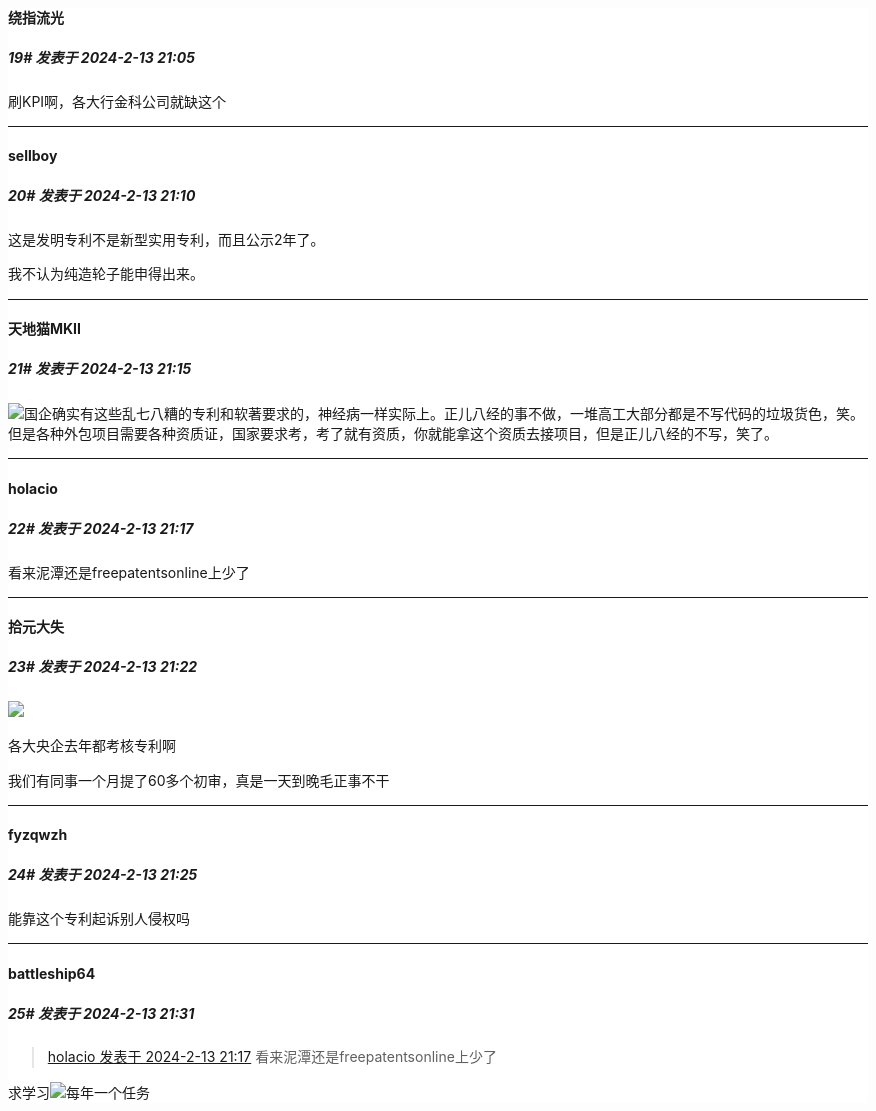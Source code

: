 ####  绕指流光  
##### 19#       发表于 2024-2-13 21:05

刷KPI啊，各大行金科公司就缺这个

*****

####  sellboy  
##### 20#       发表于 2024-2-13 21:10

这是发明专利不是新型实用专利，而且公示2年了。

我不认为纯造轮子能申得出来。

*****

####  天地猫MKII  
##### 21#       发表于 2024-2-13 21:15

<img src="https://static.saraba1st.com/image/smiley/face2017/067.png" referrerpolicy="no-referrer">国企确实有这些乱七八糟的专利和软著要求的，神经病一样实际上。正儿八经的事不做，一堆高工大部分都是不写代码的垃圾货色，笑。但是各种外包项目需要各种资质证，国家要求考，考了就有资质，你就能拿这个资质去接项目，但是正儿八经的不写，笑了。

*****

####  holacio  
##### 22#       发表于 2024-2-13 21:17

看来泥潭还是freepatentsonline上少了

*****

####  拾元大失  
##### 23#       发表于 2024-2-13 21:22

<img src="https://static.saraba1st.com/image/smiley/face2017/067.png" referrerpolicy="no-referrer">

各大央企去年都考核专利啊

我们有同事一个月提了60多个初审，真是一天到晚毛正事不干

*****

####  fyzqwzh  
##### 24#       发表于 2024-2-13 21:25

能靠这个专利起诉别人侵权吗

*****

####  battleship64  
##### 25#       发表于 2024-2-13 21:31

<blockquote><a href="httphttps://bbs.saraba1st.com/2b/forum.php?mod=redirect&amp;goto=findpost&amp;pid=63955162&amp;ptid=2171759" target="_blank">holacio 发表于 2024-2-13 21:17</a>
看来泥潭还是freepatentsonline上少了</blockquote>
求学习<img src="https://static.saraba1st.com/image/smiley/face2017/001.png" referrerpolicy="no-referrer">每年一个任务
§
Directions for this task:
An image-free, exact version of the listing above is required.

Written answer:
Source code

: ####  绕指流光  
##### 19#       发表于 2024-2-13 21:05

刷KPI啊，各大行金科公司就缺这个

*****

####  sellboy  
##### 20#       发表于 2024-2-13 21:10

这是发明专利不是新型实用专利，而且公示2年了。

我不认为纯造轮子能申得出来。

*****

####  天地猫MKII  
##### 21#       发表于 2024-2-13 21:15

<img src="https://static.saraba1st.com/image/smiley/face2017/067.png" referrerpolicy="no-referrer">国企确实有这些乱七八糟的专利和软著要求的，神经病一样实际上。正儿八经的事不做，一堆高工大部分都是不写代码的垃圾货色，笑。但是各种外包项目需要各种资质证，国家要求考，考了就有资质，你就能拿这个资质去接项目，但是正儿八经的不写，笑了。

*****

####  holacio  
##### 22#       发表于 2024-2-13 21:17

看来泥潭还是freepatentsonline上少了

*****

####  拾元大失  
##### 23#       发表于 2024-2-13 21:22

<img src="https://static.saraba1st.com/image/smiley/face2017/067.png" referrerpolicy="no-referrer">

各大央企去年都考核专利啊

我们有同事一个月提了60多个初审，真是一天到晚毛正事不干

*****

####  fyzqwzh  
##### 24#       发表于 2024-2-13 21:25

能靠这个专利起诉别人侵权吗

*****

####  battleship64  
##### 25#       发表于 2024-2-13 21:31

<blockquote><a href="httphttps://bbs.saraba1st.com/2b/forum.php?mod=redirect&amp;goto=findpost&amp;pid=63955162&amp;ptid=2171759" target="_blank">holacio 发表于 2024-2-13 21:17</a>
看来泥潭还是freepatentsonline上少了</blockquote>
求学习<img src="https://static.saraba1st.com/image/smiley/face2017/001.png" referrerpolicy="no-referrer">每年一个任务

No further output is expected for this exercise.